How to customize trainer.test

I am working on a classification problem.

Currently, if I run trainer.test, it gives me nothing printed out even if verbose == True. I am not sure what functions test call to run.

I want to have accuracy, mean accuracy over each class, and a confusion matrix for my test set. I know how to implement these functions. However, I am not sure where should I implement them.

Hey, have a look at the metrics API: https://pytorch-lightning.readthedocs.io/en/latest/metrics.html

These results can be given automatically if you log them using the self.log function as explained above! Also supported is generating a confusion matrix: https://pytorch-lightning.readthedocs.io/en/latest/metrics.html#confusion-matrix-func

If implemented in the validation/test step these are auto-aggregated for you at the end of an epoch. Let me know if this helps!

Many thanks. I am currently using these kind of APIs, like accuracy in my train and validation.

However, it is confused to me, where should I implement them for testing?

Dear xinqi,

Thanks for using Pytorch Lightning !

Would you mind sharing a sample of your code ?

I would say you could do something like that

def __init__(self):
    ...
    self.train_acc = pl.metrics.Accuracy()
    self.valid_acc = pl.metrics.Accuracy()

def training_step(self, batch, batch_idx):
    logits = self(x)
    ...
    self.train_acc(logits, y)
    self.log('train_acc', self.train_acc, on_step=True, on_epoch=False)

def validation_step(self, batch, batch_idx):
    logits = self(x)
    ...
    self.valid_acc(logits, y)
    self.log('valid_acc', self.valid_acc, on_step=True, on_epoch=True)

Thank you so much.

Please let me re-describe my question in another way. If we call trainer.test(model), I will test my model on my test set. I am not sure what are the functions it called, and where should I implement the related customized test.

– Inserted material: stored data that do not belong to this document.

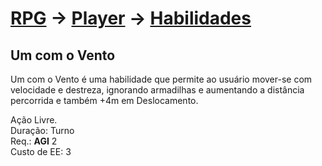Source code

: # [RPG](../../../RPG.md) -> [Player](../../Player.md) -> [Habilidades](../Habilidades.md)

## Um com o Vento

Um com o Vento é uma habilidade que permite ao usuário mover-se com velocidade e destreza, ignorando armadilhas e aumentando a distância percorrida e também +4m em Deslocamento.

Ação Livre.  
Duração: Turno  
Req.: **AGI** 2  
Custo de EE: 3
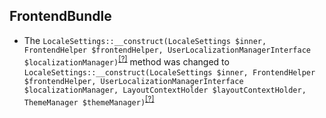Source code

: FrontendBundle
--------------
* The `LocaleSettings::__construct(LocaleSettings $inner, FrontendHelper $frontendHelper, UserLocalizationManagerInterface $localizationManager)`<sup>[[?]](https://github.com/oroinc/customer-portal/tree/4.2.0/src/Oro/Bundle/FrontendBundle/Model/LocaleSettings.php#L34 "Oro\Bundle\FrontendBundle\Model\LocaleSettings")</sup> method was changed to `LocaleSettings::__construct(LocaleSettings $inner, FrontendHelper $frontendHelper, UserLocalizationManagerInterface $localizationManager, LayoutContextHolder $layoutContextHolder, ThemeManager $themeManager)`<sup>[[?]](https://github.com/oroinc/customer-portal/tree/5.0.0-alpha.1/src/Oro/Bundle/FrontendBundle/Model/LocaleSettings.php#L48 "Oro\Bundle\FrontendBundle\Model\LocaleSettings")</sup>

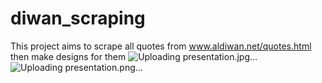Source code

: # diwan_scraping
This project aims to scrape all quotes from www.aldiwan.net/quotes.html then make designs for them 
![Uploading presentation.jpg…]()
![Uploading presentation.png…]()
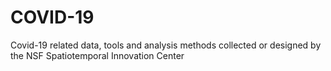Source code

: # COVID-19
Covid-19 related data, tools and analysis methods collected or designed by the NSF Spatiotemporal Innovation Center
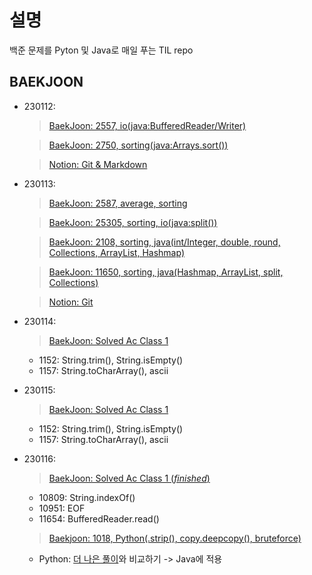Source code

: # 설명
백준 문제를 Pyton 및 Java로 매일 푸는 TIL repo

## BAEKJOON
- 230112:
  > [BaekJoon: 2557, io(java:BufferedReader/Writer)](https://www.acmicpc.net/problem/2557)

  > [BaekJoon: 2750, sorting(java:Arrays.sort())](https://www.acmicpc.net/problem/2750)

  > [Notion: Git & Markdown](https://puzzling-libra-5dd.notion.site/TIL-0112-8366bbb913444a8eb6ab48b71de8a161)

- 230113:
  > [BaekJoon: 2587, average, sorting](https://www.acmicpc.net/problem/2587)

  > [BaekJoon: 25305, sorting, io(java:split())](https://www.acmicpc.net/problem/25305)

  > [BaekJoon: 2108, sorting, java(int/Integer, double, round, Collections, ArrayList, Hashmap)](https://www.acmicpc.net/problem/2108)

  > [BaekJoon: 11650, sorting, java(Hashmap, ArrayList, split, Collections)](https://www.acmicpc.net/problem/11650)
  
  > [Notion: Git](https://puzzling-libra-5dd.notion.site/TIL-0113-9423b9600f2c479c881a6359bc336c83)

- 230114:
  > [BaekJoon: Solved Ac Class 1](https://solved.ac/class/1)

    - 1152: String.trim(), String.isEmpty()
    - 1157: String.toCharArray(), ascii

- 230115:
  > [BaekJoon: Solved Ac Class 1](https://solved.ac/class/1)

    - 1152: String.trim(), String.isEmpty()
    - 1157: String.toCharArray(), ascii

- 230116:
  > [BaekJoon: Solved Ac Class 1 (*finished*)](https://solved.ac/class/1)

  - 10809: String.indexOf()
  - 10951: EOF
  - 11654: BufferedReader.read()

  > [Baekjoon: 1018, Python(.strip(), copy.deepcopy(), bruteforce)](https://www.acmicpc.net/problem/1018)

  - Python: [더 나은 풀이](https://bambbang00.tistory.com/43)와 비교하기 -> Java에 적용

For your advice, you have train and validation. I will attach the piece of code below. Please confirm if you are seeing test and validation calls the exact same functions.

def __init__(self,
             encoder_model,
             batch_size,
             num_samples,
             warmup_epochs=10,
             lr=1e-4,
             opt_weight_decay=1e-6,
             loss_temperature=0.5,
             **kwargs):
   
    super().__init__()
    self.encoder_model = encoder_model
    self.save_hyperparameters()
    self.entropy_loss = nn.CrossEntropyLoss()
    self.nt_xent_loss = nt_xent_loss
    self.encoder = self.init_encoder()

    # h -> || -> z
    self.projection = Projection(output_dim=7)
    #nn.Linear(self.hidden_dim, 7, bias=False)

    # Accuracy
    self.acc = pl.metrics.Accuracy()
def training_step(self, batch, batch_idx):
    loss, acc = self.shared_step(batch, batch_idx)

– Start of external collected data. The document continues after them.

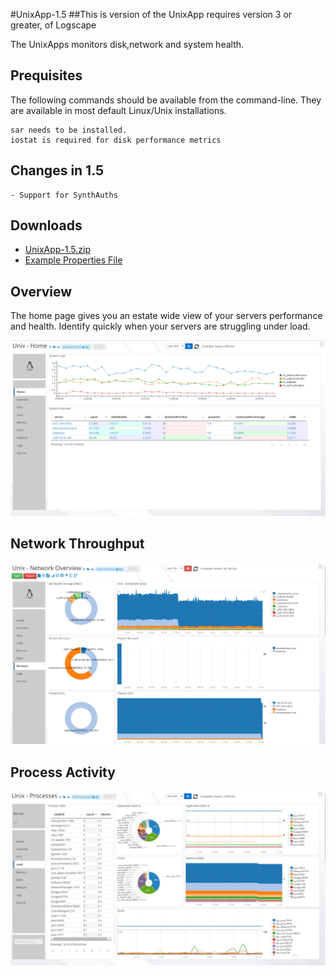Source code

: #UnixApp-1.5
##This is version of the UnixApp requires version 3 or greater, of Logscape

The UnixApps monitors disk,network and system health.

## Prequisites

The following commands should be available from the command-line. They are available in most default Linux/Unix installations. 

	sar needs to be installed.
	iostat is required for disk performance metrics 

## Changes in 1.5

    - Support for SynthAuths

## Downloads 

 * [UnixApp-1.5.zip](https://github.com/logscape/Unix3/blob/master/UnixApp-1.5.zip?raw=true)
 * [Example Properties File ](https://github.com/logscape/unixapp/raw/master/dist/UnixApp-1.1-override.properties)


## Overview

The home page gives you an estate wide view of your servers performance and health. Identify quickly when your servers are struggling under load. 

![](docs/images/unx_home_0.png) 




## Network Throughput 



![](docs/images/unx_network_0.png) 
## Process Activity  

![](docs/images/unx_process_0.png)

    self.log('train_loss', loss, on_epoch=True)
    self.log('train_acc', acc, on_epoch=True)
    return loss

def validation_step(self, batch, batch_idx):
    loss, acc = self.shared_step(batch, batch_idx)

    self.log('avg_val_loss', loss)
    self.log('avg_val_acc', acc)
    return loss

 def shared_step(self, batch, batch_idx):
    (img1, img2), y = batch

    # ENCODE
    # encode -> representations
    # (b, 3, 32, 32) -> (b, 2048, 2, 2)
    h1 = self.encoder_model(img1)
    #h2 = self.encoder(img2)

    # the bolts resnets return a list of feature maps
    if isinstance(h1, list):
        h1 = h1[-1]
        #h2 = h2[-1]

    # PROJECT
    # img -> E -> h -> || -> z
    # (b, 2048, 2, 2) -> (b, 128)
    z1 = self.projection(h1)

    loss = self.entropy_loss(z1, y.cuda())
    acc = self.acc(z1, y.cuda())

    return loss, acc

You need to define test_step + test_dataloader for trainer.test() to take effect

1 Like

Thanks. This is the spot answer